What is expected
Write out every record below exactly as it appears, omitting the pictures.

Supplied information
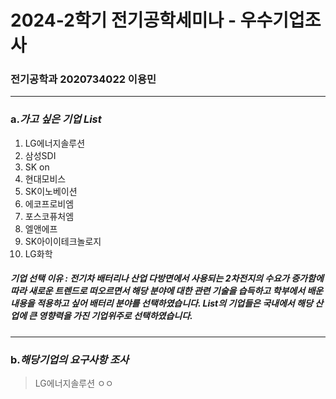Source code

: # 2024-2학기 전기공학세미나 - 우수기업조사
### 전기공학과 2020734022 이용민

-----
### a._가고 싶은 기업 List_
1.  LG에너지솔루션
2.  삼성SDI
3.  SK on
4.  현대모비스
5.  SK이노베이션
6.  에코프로비엠
7.  포스코퓨처엠
8.  엘앤에프
9.  SK아이이테크놀로지
10.  LG화학

##### 기업 선택 이유 : 전기차 배터리나 산업 다방면에서 사용되는 2차전지의 수요가 증가함에 따라 새로운 트렌드로 떠오르면서 해당 분야에 대한 관련 기술을 습득하고 학부에서 배운 내용을 적용하고 싶어 배터리 분야를 선택하였습니다. List의 기업들은 국내에서 해당 산업에 큰 영향력을 가진 기업위주로 선택하였습니다.
---

### b._해당기업의 요구사항 조사_

>LG에너지솔루션
ㅇㅇ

Output
Source code

: # 2024-2학기 전기공학세미나 - 우수기업조사
### 전기공학과 2020734022 이용민

-----
### a._가고 싶은 기업 List_
1.  LG에너지솔루션
2.  삼성SDI
3.  SK on
4.  현대모비스
5.  SK이노베이션
6.  에코프로비엠
7.  포스코퓨처엠
8.  엘앤에프
9.  SK아이이테크놀로지
10.  LG화학

##### 기업 선택 이유 : 전기차 배터리나 산업 다방면에서 사용되는 2차전지의 수요가 증가함에 따라 새로운 트렌드로 떠오르면서 해당 분야에 대한 관련 기술을 습득하고 학부에서 배운 내용을 적용하고 싶어 배터리 분야를 선택하였습니다. List의 기업들은 국내에서 해당 산업에 큰 영향력을 가진 기업위주로 선택하였습니다.
---

### b._해당기업의 요구사항 조사_

>LG에너지솔루션
ㅇㅇ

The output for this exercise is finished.